- [Stored data entries]:
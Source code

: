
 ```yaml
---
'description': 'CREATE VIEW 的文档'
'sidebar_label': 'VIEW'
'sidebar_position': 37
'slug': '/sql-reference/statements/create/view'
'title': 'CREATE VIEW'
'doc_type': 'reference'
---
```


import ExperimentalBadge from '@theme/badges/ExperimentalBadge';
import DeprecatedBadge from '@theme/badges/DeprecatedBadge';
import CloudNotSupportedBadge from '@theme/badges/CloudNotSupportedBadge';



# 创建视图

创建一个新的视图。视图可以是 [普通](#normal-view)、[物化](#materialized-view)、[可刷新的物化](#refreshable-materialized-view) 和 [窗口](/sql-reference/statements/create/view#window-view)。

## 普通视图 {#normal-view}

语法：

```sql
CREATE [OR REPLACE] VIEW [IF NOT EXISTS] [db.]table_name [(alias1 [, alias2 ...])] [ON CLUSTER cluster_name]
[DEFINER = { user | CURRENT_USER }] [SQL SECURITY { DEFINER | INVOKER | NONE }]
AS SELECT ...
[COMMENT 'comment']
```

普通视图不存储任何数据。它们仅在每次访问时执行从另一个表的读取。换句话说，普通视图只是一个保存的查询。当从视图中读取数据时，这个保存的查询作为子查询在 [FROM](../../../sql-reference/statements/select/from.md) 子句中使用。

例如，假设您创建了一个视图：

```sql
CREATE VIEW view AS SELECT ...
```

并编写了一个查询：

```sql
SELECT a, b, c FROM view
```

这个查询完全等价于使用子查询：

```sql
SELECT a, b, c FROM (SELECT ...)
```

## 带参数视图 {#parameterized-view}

- [Brief]:
Looking at the records above, which lines contain "reference"? Copy those lines.

- [Expected answer]:
'slug': '/sql-reference/statements/create/view'
'doc_type': 'reference'
创建一个新的视图。视图可以是 [普通](#normal-view)、[物化](#materialized-view)、[可刷新的物化](#refreshable-materialized-view) 和 [窗口](/sql-reference/statements/create/view#window-view)。
普通视图不存储任何数据。它们仅在每次访问时执行从另一个表的读取。换句话说，普通视图只是一个保存的查询。当从视图中读取数据时，这个保存的查询作为子查询在 [FROM](../../../sql-reference/statements/select/from.md) 子句中使用。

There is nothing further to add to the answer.